Sentencing reform may be political roadkill



The Register’s Editorial

Published 5:45 p.m. CT May 19, 2017 | Updated 32 minutes ago

Reform hasn’t been backed by Trump or Sessions

Sen. Chuck Grassley wasn’t always a believer in sentencing reform.

But in 2016, Grassley helped lead the fight in the U.S. Senate to approve new laws that would reduce the penalties for nonviolent drug offenses and give judges greater leeway in sentencing.

Then came the 2016 election in which Grassley, predictably, supported his party’s nominee, Donald Trump. Even after the release of the Access Hollywood video, in which Trump boasted of his sexual exploits, Grassley backed the nominee, saying, “You stop to think, there’s only a few saints who have been president of the United States.”
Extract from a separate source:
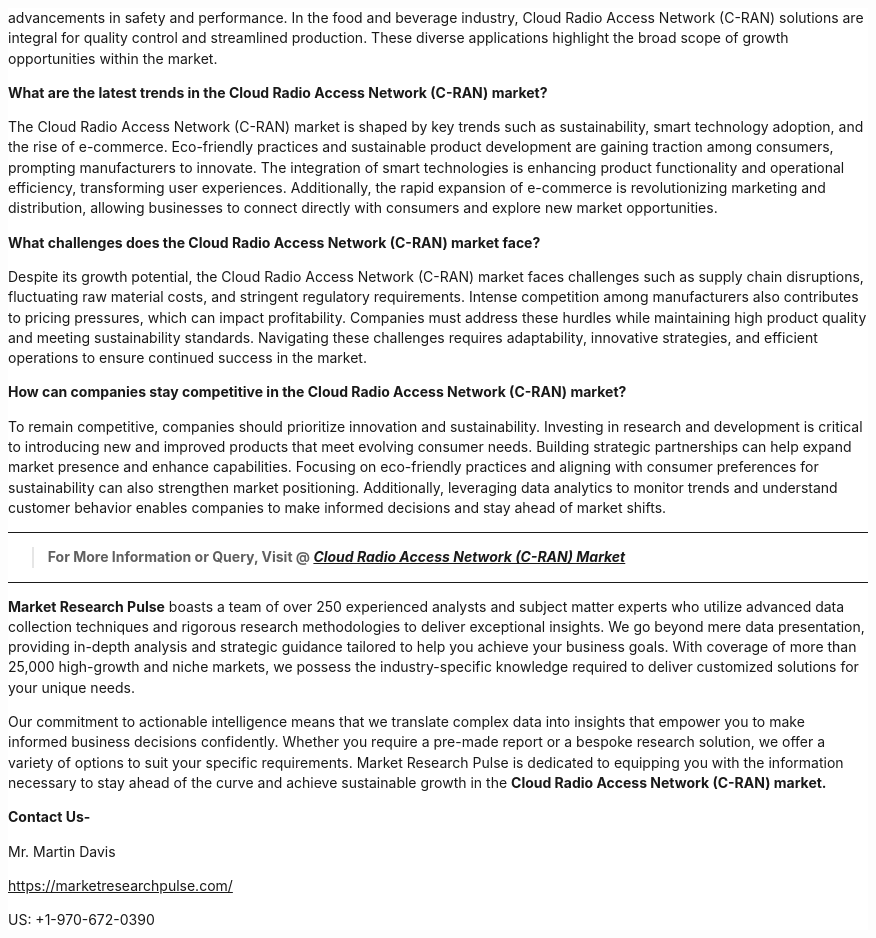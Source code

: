 advancements in safety and performance. In the food and beverage industry, Cloud Radio Access Network (C-RAN) solutions are integral for quality control and streamlined production. These diverse applications highlight the broad scope of growth opportunities within the market.</p><p><strong>What are the latest trends in the Cloud Radio Access Network (C-RAN) market?</strong></p><p>The Cloud Radio Access Network (C-RAN) market is shaped by key trends such as sustainability, smart technology adoption, and the rise of e-commerce. Eco-friendly practices and sustainable product development are gaining traction among consumers, prompting manufacturers to innovate. The integration of smart technologies is enhancing product functionality and operational efficiency, transforming user experiences. Additionally, the rapid expansion of e-commerce is revolutionizing marketing and distribution, allowing businesses to connect directly with consumers and explore new market opportunities.</p><p><strong>What challenges does the Cloud Radio Access Network (C-RAN) market face?</strong></p><p>Despite its growth potential, the Cloud Radio Access Network (C-RAN) market faces challenges such as supply chain disruptions, fluctuating raw material costs, and stringent regulatory requirements. Intense competition among manufacturers also contributes to pricing pressures, which can impact profitability. Companies must address these hurdles while maintaining high product quality and meeting sustainability standards. Navigating these challenges requires adaptability, innovative strategies, and efficient operations to ensure continued success in the market.</p><p><strong>How can companies stay competitive in the Cloud Radio Access Network (C-RAN) market?</strong></p><p>To remain competitive, companies should prioritize innovation and sustainability. Investing in research and development is critical to introducing new and improved products that meet evolving consumer needs. Building strategic partnerships can help expand market presence and enhance capabilities. Focusing on eco-friendly practices and aligning with consumer preferences for sustainability can also strengthen market positioning. Additionally, leveraging data analytics to monitor trends and understand customer behavior enables companies to make informed decisions and stay ahead of market shifts.</p><hr /><blockquote><p><strong>For More Information or Query, Visit @&nbsp;<em><a href="https://marketresearchpulse.com/report/118586/cloud-radio-access-network-c-ran-market?utm_source=Linkedin&utm_medium=027">Cloud Radio Access Network (C-RAN) Market</a></em></strong></p></blockquote><hr /><p><strong>Market Research Pulse</strong> boasts a team of over 250 experienced analysts and subject matter experts who utilize advanced data collection techniques and rigorous research methodologies to deliver exceptional insights. We go beyond mere data presentation, providing in-depth analysis and strategic guidance tailored to help you achieve your business goals. With coverage of more than 25,000 high-growth and niche markets, we possess the industry-specific knowledge required to deliver customized solutions for your unique needs.</p><p>Our commitment to actionable intelligence means that we translate complex data into insights that empower you to make informed business decisions confidently. Whether you require a pre-made report or a bespoke research solution, we offer a variety of options to suit your specific requirements. Market Research Pulse is dedicated to equipping you with the information necessary to stay ahead of the curve and achieve sustainable growth in the <strong>Cloud Radio Access Network (C-RAN) market.</strong></p><p><strong>Contact Us-</strong></p><p>Mr. Martin Davis</p><p>https://marketresearchpulse.com/</p><p>US: +1-970-672-0390</p>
And when a victorious Trump nominated one of Grassley’s Republican colleagues in the Senate, Jeff Sessions, to serve as the attorney general of the United States, Grassley again voiced his support.

Now it appears that the sentencing-reform bill Grassley has championed is in trouble.

While still a senator, Sessions worked both openly and behind the scenes to block the passage of sentencing reform. And now, as the head of the U.S. Department of Justice, Sessions has issued a written order to federal prosecutors demanding a more aggressive approach to their work and insisting they pursue the toughest penalties allowed under the law.

The order overturns former attorney general Eric Holder’s policy of having federal prosecutors avoid charging low-level defendants with offenses that would lead to long, mandatory-minimum sentences.

ANOTHER VIEW: Trump administration is clueless on criminal justice

At a time when most Democrats and many Republicans agree that America is incarcerating too many of its citizens and that mandatory-sentencing laws have resulted in prison terms that are grossly disproportionate to the offenses committed, Sessions wants to turn back the calendar to 1980 and revive the war on drugs.

This shouldn’t come as a surprise to Grassley or his fellow senators. When Sessions appeared before the Senate Judiciary Committee, chaired by Grassley, as part of his confirmation hearings, he was asked to explain his past support for executing people who had twice been convicted of dealing marijuana.

Sessions smiled and claimed he couldn’t recall taking such a position. “Well, I’m not sure under what circumstances I said that,” he testified. “But I don’t think that sounds like something I would normally say. I will be glad to look at it.”

If he “looked at it,” Sessions would see that in 1996, while serving as Alabama’s attorney general, he actively supported a controversial bill that sought to establish mandatory death sentences for second-offense drug trafficking.

To his credit, Sessions has worked to eliminate some of the sentencing disparities that result in longer prison terms for minorities, but he remains a firm believer in mandatory-minimum sentences.

In fact, Sen. Dick Durbin, the Illinois Democrat who has helped push for reform, says Sessions has been “the No. 1 opponent of the bipartisan effort in the Senate to reduce mandatory minimums for low-level nonviolent drug offenses.”

So where does this leave sentencing reform?

Early this year, Grassley said sentencing reform would “be one of the legislative bills I plan to bring up early on” this session, pointing out that it “cleared the committee with a broad bipartisan majority in the last Congress, and I don’t expect that to change.”

But few Republicans in Congress seem eager to pursue it now that the president and his attorney general are moving in the opposite direction and have positioned themselves as advocates for even stiffer criminal penalties.

If his ambitious sentencing-reform bill fails to become law in 2017, Sen. Grassley can thank the two Republicans he supported so enthusiastically this past year.